JPH10304882A5 - - Google Patents

Description

【００４５】
得られた濃縮酵素液のうち３００ｍｌを１０ｍＭリン酸緩衝液（ｐＨ７．０）に対して２４時間透析し、遠心分離して不溶物を除いた。その透析液上清（３８０ｍｌ）を、ＤＥＡＥ−トヨパール ６５０ゲル（東ソー株式会社製）を用いたイオン交換カラムクロマトグラフィー（ゲル量３８０ｍｌ）にかけた。

【００４６】
本発明のコージビオースホスホリラーゼをＤＥＡＥ−トヨパール ６５０ゲルに吸着せしめ、０Ｍ食塩水から０．５Ｍ食塩水までのリニアグラジエントにより、カラムより溶出させた。
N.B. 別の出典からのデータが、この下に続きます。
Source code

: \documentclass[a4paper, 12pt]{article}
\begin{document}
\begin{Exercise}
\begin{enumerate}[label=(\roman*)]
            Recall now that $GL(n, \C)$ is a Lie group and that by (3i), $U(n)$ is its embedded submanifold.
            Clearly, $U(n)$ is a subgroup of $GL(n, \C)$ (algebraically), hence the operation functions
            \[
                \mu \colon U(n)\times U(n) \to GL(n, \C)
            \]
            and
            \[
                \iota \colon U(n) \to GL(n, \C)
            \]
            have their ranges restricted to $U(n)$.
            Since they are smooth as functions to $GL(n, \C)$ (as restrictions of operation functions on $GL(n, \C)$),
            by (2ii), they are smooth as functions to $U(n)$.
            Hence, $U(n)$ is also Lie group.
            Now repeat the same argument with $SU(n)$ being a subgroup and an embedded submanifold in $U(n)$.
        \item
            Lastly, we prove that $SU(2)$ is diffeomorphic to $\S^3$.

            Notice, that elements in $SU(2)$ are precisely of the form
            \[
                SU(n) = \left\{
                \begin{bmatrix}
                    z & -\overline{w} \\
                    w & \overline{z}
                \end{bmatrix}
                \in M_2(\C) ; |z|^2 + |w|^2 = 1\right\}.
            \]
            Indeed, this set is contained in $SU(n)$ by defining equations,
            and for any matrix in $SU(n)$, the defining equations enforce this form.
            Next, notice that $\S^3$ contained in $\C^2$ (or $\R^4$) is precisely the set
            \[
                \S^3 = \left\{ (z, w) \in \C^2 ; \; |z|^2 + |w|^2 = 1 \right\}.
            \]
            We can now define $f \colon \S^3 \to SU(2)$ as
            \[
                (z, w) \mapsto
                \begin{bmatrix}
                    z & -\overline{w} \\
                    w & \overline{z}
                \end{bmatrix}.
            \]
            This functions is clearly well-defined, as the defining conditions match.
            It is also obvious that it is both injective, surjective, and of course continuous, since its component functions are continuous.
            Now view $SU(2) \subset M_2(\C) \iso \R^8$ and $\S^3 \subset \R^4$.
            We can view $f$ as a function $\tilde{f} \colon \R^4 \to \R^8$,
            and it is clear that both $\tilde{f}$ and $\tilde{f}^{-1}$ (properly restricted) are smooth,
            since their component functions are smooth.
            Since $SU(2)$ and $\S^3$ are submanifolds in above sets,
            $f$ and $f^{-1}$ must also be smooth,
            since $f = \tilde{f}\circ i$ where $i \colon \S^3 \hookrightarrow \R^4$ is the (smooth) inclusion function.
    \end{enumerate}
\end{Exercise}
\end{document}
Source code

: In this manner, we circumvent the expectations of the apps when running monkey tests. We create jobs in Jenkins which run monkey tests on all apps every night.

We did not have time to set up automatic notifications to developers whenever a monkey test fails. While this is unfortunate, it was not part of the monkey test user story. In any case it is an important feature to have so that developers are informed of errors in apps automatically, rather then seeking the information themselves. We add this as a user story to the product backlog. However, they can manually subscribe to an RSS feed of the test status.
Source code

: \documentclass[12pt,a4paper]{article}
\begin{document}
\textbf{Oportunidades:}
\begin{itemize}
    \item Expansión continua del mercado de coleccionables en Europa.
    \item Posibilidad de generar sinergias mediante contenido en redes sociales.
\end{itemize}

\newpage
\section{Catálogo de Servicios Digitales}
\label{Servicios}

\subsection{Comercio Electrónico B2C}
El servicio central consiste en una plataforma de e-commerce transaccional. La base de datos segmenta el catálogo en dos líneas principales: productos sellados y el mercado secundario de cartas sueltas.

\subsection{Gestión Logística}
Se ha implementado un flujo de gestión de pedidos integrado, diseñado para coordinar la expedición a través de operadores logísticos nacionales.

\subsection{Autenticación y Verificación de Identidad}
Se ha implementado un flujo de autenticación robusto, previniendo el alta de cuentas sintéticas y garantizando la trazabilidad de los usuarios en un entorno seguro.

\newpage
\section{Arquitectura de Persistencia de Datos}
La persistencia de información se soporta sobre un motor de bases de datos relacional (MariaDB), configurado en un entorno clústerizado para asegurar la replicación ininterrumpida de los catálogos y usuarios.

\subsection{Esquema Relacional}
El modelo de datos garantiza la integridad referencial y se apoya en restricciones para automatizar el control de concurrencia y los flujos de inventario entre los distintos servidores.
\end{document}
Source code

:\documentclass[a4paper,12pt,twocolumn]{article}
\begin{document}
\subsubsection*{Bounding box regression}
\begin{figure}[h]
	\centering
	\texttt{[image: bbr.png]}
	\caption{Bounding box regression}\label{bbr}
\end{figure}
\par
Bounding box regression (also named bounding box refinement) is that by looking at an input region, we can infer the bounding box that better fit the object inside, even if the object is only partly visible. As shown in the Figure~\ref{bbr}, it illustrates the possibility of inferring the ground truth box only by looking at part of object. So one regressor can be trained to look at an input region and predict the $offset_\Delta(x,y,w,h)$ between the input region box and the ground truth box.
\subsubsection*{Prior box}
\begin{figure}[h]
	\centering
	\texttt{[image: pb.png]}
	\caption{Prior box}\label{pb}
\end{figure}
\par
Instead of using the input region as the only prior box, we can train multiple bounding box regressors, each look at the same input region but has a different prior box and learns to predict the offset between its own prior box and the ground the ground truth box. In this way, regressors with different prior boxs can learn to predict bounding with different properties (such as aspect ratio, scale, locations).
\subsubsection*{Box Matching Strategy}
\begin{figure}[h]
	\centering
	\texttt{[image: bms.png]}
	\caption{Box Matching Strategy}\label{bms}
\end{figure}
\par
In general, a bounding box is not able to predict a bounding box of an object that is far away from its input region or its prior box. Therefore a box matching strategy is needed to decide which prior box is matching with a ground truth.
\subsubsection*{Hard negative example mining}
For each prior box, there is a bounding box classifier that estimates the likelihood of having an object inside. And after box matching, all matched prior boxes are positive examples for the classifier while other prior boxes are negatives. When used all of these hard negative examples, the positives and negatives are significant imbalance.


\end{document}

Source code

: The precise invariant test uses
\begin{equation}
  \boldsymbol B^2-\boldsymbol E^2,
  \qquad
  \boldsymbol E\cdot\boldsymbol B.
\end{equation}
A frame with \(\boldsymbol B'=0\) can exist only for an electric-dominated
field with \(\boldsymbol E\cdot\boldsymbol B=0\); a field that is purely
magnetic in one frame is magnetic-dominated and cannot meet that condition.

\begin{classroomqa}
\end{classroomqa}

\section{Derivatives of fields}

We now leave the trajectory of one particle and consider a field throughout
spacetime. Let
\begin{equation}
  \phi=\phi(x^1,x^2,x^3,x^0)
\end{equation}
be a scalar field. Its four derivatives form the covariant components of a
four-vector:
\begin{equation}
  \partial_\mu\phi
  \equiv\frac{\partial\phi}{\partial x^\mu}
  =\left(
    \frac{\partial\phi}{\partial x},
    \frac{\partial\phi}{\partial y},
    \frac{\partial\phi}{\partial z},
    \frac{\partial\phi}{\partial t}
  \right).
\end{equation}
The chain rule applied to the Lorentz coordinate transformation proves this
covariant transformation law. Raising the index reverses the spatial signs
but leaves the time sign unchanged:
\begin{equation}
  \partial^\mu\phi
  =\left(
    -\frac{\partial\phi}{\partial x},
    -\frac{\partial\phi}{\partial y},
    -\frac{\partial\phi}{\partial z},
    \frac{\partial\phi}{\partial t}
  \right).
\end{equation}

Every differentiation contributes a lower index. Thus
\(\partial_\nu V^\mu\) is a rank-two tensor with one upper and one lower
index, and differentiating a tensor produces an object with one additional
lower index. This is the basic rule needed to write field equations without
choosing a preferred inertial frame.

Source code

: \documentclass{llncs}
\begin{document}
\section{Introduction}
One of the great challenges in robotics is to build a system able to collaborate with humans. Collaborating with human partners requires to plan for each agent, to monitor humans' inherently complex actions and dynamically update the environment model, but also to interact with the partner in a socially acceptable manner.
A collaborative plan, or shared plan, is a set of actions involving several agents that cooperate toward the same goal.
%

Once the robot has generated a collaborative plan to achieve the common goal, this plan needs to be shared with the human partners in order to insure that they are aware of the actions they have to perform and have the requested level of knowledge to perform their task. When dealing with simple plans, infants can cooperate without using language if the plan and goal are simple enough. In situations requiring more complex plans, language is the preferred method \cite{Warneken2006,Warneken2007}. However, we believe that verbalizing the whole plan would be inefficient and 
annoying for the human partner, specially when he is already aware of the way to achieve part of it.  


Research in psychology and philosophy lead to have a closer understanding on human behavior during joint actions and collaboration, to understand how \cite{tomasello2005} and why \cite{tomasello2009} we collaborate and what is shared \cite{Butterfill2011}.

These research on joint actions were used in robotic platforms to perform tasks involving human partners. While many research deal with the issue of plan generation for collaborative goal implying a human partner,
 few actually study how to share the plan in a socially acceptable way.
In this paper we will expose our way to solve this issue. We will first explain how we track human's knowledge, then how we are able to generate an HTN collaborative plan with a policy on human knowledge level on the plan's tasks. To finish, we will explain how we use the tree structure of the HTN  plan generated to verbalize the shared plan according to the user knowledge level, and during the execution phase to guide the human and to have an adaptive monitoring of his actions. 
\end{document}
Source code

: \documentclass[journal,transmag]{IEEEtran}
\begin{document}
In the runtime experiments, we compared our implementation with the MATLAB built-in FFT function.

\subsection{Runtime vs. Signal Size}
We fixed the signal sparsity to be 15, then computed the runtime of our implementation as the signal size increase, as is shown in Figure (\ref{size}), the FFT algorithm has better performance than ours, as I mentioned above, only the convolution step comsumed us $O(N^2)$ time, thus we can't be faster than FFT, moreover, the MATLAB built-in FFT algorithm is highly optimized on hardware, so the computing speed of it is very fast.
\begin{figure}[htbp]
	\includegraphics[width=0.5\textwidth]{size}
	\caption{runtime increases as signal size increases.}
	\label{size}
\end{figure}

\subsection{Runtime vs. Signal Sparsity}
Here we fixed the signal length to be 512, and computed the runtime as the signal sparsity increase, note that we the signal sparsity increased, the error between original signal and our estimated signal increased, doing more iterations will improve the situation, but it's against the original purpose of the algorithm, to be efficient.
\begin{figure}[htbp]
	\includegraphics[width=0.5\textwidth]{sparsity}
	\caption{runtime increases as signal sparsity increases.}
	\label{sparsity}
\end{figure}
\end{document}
約０．２Ｍの食塩で溶出される酵素活性画分を回収した後、以下の方法で更に精製を行った。１．５Ｍ硫安を含む同緩衝液に対して透析し、その透析液を遠心分離して不溶物を除き、次に、ブチルトヨパール ６５０ゲル（東ソー株式会社製）を用いた疎水カラムクロマトグラフィー（ゲル量１００ｍｌ）を行った。吸着したコージビオースホスホリラーゼを、１．５Ｍ硫安から０Ｍ硫安までのリニアグラジエントによりカラムより溶出させ、酵素活性画分を回収した。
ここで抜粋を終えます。